Kratiuk believes that Duda needs the support of social conservatives because there is “growing dissatisfaction” with people in power, thanks in part to the COVID-19 pandemic. But surveys show that he is doing better in the polls than LGBT activist Trzaskowski. The majority of Poles are not interested in what some politicians have called a “foreign ideology.” 

“Of course, today the Left is raging, claiming that Duda has signed a ‘homophobic card,’” Kratiuk remarked.

“But nobody except the left wing in Poland cares about the [dog whistle] ‘homophobia’; certainly not the ‘undecided’ voters.”

Jacek Kotula told LifeSiteNews that most Poles wholeheartedly agree with  Duda’s proposals and that Trzaskowski is supported in large cities where people are less religious.

But Duda still has to convince the pro-life voters disappointed by the ruling PiS party’s foot-dragging over the citizens’ bill banning eugenic abortion. Filip Mazurczak, a Polish-American translator and journalist living in Kraków, told LifeSiteNews that Duda is also being challenged from the opposite direction.

“Duda may be playing the social conservatism card now in order to get the voters of Krzysztof Bosak, or at least get Bosak to endorse him in the second round,” Mazurczak said.  

“Bosak's been doing surprisingly well in the polls, most of which put him in fourth place.”

Bosak, 38, a traditional Catholic skeptical of the European Union’s leadership, represents the nationalist Ruch Naradowy (National Movement) party.   

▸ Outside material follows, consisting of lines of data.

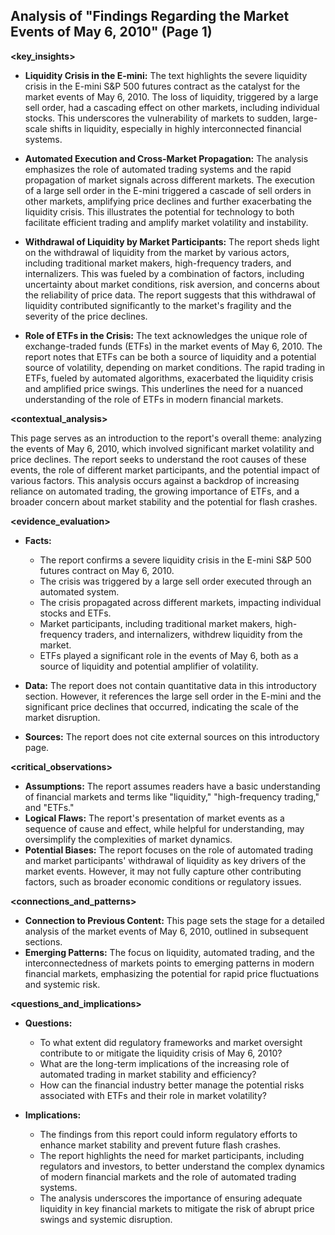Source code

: ## Analysis of "Findings Regarding the Market Events of May 6, 2010" (Page 1)

**<key_insights>**

* **Liquidity Crisis in the E-mini:**  The text highlights the severe liquidity crisis in the E-mini S&P 500 futures contract as the catalyst for the market events of May 6, 2010. The loss of liquidity, triggered by a large sell order, had a cascading effect on other markets, including individual stocks. This underscores the vulnerability of markets to sudden, large-scale shifts in liquidity, especially in highly interconnected financial systems.

* **Automated Execution and Cross-Market Propagation:** The analysis emphasizes the role of automated trading systems and the rapid propagation of market signals across different markets. The execution of a large sell order in the E-mini triggered a cascade of sell orders in other markets, amplifying price declines and further exacerbating the liquidity crisis. This illustrates the potential for technology to both facilitate efficient trading and amplify market volatility and instability.

* **Withdrawal of Liquidity by Market Participants:**  The report sheds light on the withdrawal of liquidity from the market by various actors, including traditional market makers, high-frequency traders, and internalizers. This was fueled by a combination of factors, including uncertainty about market conditions, risk aversion, and concerns about the reliability of price data. The report suggests that this withdrawal of liquidity contributed significantly to the market's fragility and the severity of the price declines.

* **Role of ETFs in the Crisis:** The text acknowledges the unique role of exchange-traded funds (ETFs) in the market events of May 6, 2010. The report notes that ETFs can be both a source of liquidity and a potential source of volatility, depending on market conditions. The rapid trading in ETFs, fueled by automated algorithms, exacerbated the liquidity crisis and amplified price swings. This underlines the need for a nuanced understanding of the role of ETFs in modern financial markets.

**<contextual_analysis>**

This page serves as an introduction to the report's overall theme: analyzing the events of May 6, 2010, which involved significant market volatility and price declines. The report seeks to understand the root causes of these events, the role of different market participants, and the potential impact of various factors. This analysis occurs against a backdrop of increasing reliance on automated trading, the growing importance of ETFs, and a broader concern about market stability and the potential for flash crashes. 

**<evidence_evaluation>**

* **Facts:** 
    * The report confirms a severe liquidity crisis in the E-mini S&P 500 futures contract on May 6, 2010. 
    * The crisis was triggered by a large sell order executed through an automated system.
    * The crisis propagated across different markets, impacting individual stocks and ETFs.
    * Market participants, including traditional market makers, high-frequency traders, and internalizers, withdrew liquidity from the market.
    * ETFs played a significant role in the events of May 6, both as a source of liquidity and potential amplifier of volatility.

* **Data:** The report does not contain quantitative data in this introductory section. However, it references the large sell order in the E-mini and the significant price declines that occurred, indicating the scale of the market disruption.

* **Sources:** The report does not cite external sources on this introductory page.

**<critical_observations>**

* **Assumptions:** The report assumes readers have a basic understanding of financial markets and terms like "liquidity," "high-frequency trading," and "ETFs."
* **Logical Flaws:**  The report's presentation of market events as a sequence of cause and effect, while helpful for understanding, may oversimplify the complexities of market dynamics.
* **Potential Biases:** The report focuses on the role of automated trading and market participants' withdrawal of liquidity as key drivers of the market events. However, it may not fully capture other contributing factors, such as broader economic conditions or regulatory issues.

**<connections_and_patterns>**

* **Connection to Previous Content:** This page sets the stage for a detailed analysis of the market events of May 6, 2010, outlined in subsequent sections.
* **Emerging Patterns:** The focus on liquidity, automated trading, and the interconnectedness of markets points to emerging patterns in modern financial markets, emphasizing the potential for rapid price fluctuations and systemic risk. 

**<questions_and_implications>**

* **Questions:**
    * To what extent did regulatory frameworks and market oversight contribute to or mitigate the liquidity crisis of May 6, 2010?
    * What are the long-term implications of the increasing role of automated trading in market stability and efficiency? 
    * How can the financial industry better manage the potential risks associated with ETFs and their role in market volatility?

* **Implications:**
    * The findings from this report could inform regulatory efforts to enhance market stability and prevent future flash crashes.
    * The report highlights the need for market participants, including regulators and investors, to better understand the complex dynamics of modern financial markets and the role of automated trading systems.
    * The analysis underscores the importance of ensuring adequate liquidity in key financial markets to mitigate the risk of abrupt price swings and systemic disruption.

Marczurak agrees that the great majority of Poles are antithetical to the LGBT agenda, pointing to surveys that show that only 27.2% support same-sex “marriage.” Whereas 75.8% have no problem with civil partnerships for heterosexual couples, 50% oppose them for same-sex couples. In addition, 73.1% of Poles are against same-sex couples’ adopting children; only 16.7% support the practice.